What is Dolly 2.0 by Databricks?
🐑 Licensed to allow independent developers and companies alike to use it commercially. 🐏
Hey Guys,
So I’m always watching Databricks and Snowflake. So it feels like everyone is making their own iteration by now anyways and it’s hard to tell exactly what it all means.
Databricks released Dolly 2.0, a text-generating AI model that can power apps like chatbots, text summarizers and basic search engines. [Tweet link]
It’s the successor to the first-generation Dolly, which was released in late March. And — importantly — it’s licensed to allow independent developers and companies alike to use it commercially.
Is AI-As-a-Service taking offer in 2023? It certainly feels that way, baa (mehhh)
Read it from the source:
I cannot help but feel like Dolly should be a meme.
Dolly 2.0 is a 12B parameter language model based on the EleutherAI pythia model family and fine-tuned exclusively on a new, high-quality human generated instruction following dataset, crowdsourced among Databricks employees.
🐏 Databricks Is Open Sourcing It!
So I really like that Databricks is open-sourcing the entirety of Dolly 2.0, including the training code, the dataset, and the model weights, all suitable for commercial use. This means that any organization can create, own, and customize powerful LLMs that can talk to people, without paying for API access or sharing data with third parties.
databricks-dolly-15k dataset
databricks-dolly-15k
contains 15,000 high-quality human-generated prompt / response pairs specifically designed for instruction tuning large language models. Under the licensing terms for databricks-dolly-15k
(Creative Commons Attribution-ShareAlike 3.0 Unported License), anyone can use, modify, or extend this dataset for any purpose, including commercial applications.
So why is Databricks — a firm whose bread and butter is data analytics — open sourcing a text-generating AI model?
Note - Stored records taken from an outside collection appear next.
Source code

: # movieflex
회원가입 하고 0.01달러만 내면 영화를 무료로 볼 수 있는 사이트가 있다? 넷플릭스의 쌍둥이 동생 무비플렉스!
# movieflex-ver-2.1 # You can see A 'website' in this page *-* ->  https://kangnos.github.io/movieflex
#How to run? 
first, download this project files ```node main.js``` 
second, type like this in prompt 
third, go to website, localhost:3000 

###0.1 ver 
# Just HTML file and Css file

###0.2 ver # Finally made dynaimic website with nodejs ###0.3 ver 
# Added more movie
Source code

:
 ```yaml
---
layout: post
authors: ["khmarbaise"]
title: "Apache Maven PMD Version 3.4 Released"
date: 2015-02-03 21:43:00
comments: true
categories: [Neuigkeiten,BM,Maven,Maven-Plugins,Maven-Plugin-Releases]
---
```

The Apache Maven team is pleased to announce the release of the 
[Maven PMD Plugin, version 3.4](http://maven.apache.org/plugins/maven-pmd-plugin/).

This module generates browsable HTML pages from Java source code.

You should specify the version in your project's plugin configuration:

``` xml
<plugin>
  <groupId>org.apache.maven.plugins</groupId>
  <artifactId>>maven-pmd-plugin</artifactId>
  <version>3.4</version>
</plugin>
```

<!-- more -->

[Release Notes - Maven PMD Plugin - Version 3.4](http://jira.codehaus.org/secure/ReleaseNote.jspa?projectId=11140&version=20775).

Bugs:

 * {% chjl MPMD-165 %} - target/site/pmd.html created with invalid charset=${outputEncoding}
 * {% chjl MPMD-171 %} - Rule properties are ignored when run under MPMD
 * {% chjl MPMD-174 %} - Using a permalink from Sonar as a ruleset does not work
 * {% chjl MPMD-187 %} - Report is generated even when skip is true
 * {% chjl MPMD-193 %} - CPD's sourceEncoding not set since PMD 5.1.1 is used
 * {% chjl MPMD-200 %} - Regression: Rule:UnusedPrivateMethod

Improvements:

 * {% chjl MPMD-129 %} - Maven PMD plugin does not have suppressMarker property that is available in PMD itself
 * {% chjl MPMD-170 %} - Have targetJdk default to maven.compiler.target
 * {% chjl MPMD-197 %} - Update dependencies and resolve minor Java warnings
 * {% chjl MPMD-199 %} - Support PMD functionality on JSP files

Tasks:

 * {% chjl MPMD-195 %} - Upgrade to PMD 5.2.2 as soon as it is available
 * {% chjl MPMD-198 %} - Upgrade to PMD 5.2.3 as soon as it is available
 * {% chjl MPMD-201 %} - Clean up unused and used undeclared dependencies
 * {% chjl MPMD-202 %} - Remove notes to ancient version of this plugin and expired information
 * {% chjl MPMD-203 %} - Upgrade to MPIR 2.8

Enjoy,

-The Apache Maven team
Philanthropy, says CEO Ali Ghodsi, according to their correspondence with TechCrunch.
To my knowledge (and theirs apparently) this dataset is the first open source, human-generated instruction dataset specifically designed to make large language models exhibit the magical interactivity of ChatGPT.
I think Hugging Face was the “woodstock of A.I.” for open-source, but some companies have the guts to join us at that table.
“We are in favor of more open and transparent large language models (LLMs) in the market in general because we want companies to be able to build, train and own AI-powered chatbot and other productivity apps using their own proprietary data sets,” - Their CEO said.
All in all I think this is interesting news since OpenAI have become such a covert little secretive camp within Microsoft. Very much centralized and definitely not open.
See Dolly 2.0 on Github
Databricks is scoring brownie points with me for this. They say on the GitHub: “Databricks is committed to ensuring that every organization and individual benefits from the transformative power of artificial intelligence. The Dolly model family represents our first steps along this journey, and we’re excited to share this technology with the world.”
How do you get started today?
To download Dolly 2.0 model weights simply visit the Databricks Hugging Face page and visit the Dolly repo on databricks-labs to download the databricks-dolly-15k dataset
. And join their webinar to discover how you can harness LLMs for your organization.
Databricks recommends also:
Resources
Fine-Tuning Large Language Models with Hugging Face and Deepspeed
Does One Large Model Rule Them All
Self-Instruct: Aligning Language Model with Self Generated Instructions
Training Language Models to Follow Instructions with Human Feedback
So I didn’t know this but it turns out that “most other ChatGPT-like open source models”, like Databricks’ own first-gen Dolly, make use of a datasets that contain outputs from OpenAI, violating OpenAI’s terms of service.
Jeez and I thought ChatGPT was violating our privacy and rights. See this Poll.
Whether Open-Source is still important in this context of innovation is leading to some debate.
This set was used to guide an open source text-generating model called GPT-J-6B, provided by the nonprofit research group EleutherAI, to follow instructions in a chatbot-like fashion — which became Dolly 2.0.
So there is an fast evolution in this stuff? According to VentureBeat, y Alpaca, another open-source LLM released by Stanford in mid-March. Alpaca, in turn, used the weights from Meta’s LLaMA model that was released in late February. LLaMA was immediately hailed for its superior performance over models such as GPT–3, despite having 10 times fewer parameters.
Clearly the battle between closed and open LLMs is not going away any time soon.
Some believe Stable Diffusion is an example of what happens when open-source can open a can of worms for a company, their business model, lawsuits, etc…
Dolly 2.0 is a 12 billion-parameter language model based on the open-source Eleuther AI pythia model family and fine-tuned exclusively on a small, open-source corpus of instruction records (databricks-dolly-15k) generated by Databricks employees. It’s definatley not going to take over the world, but it demonstrates a very interesting exercise internally by Databricks.
Researchers and developers can download the Dolly 2.0 model weights from Databricks starting today and the dataset is also available on GitHub.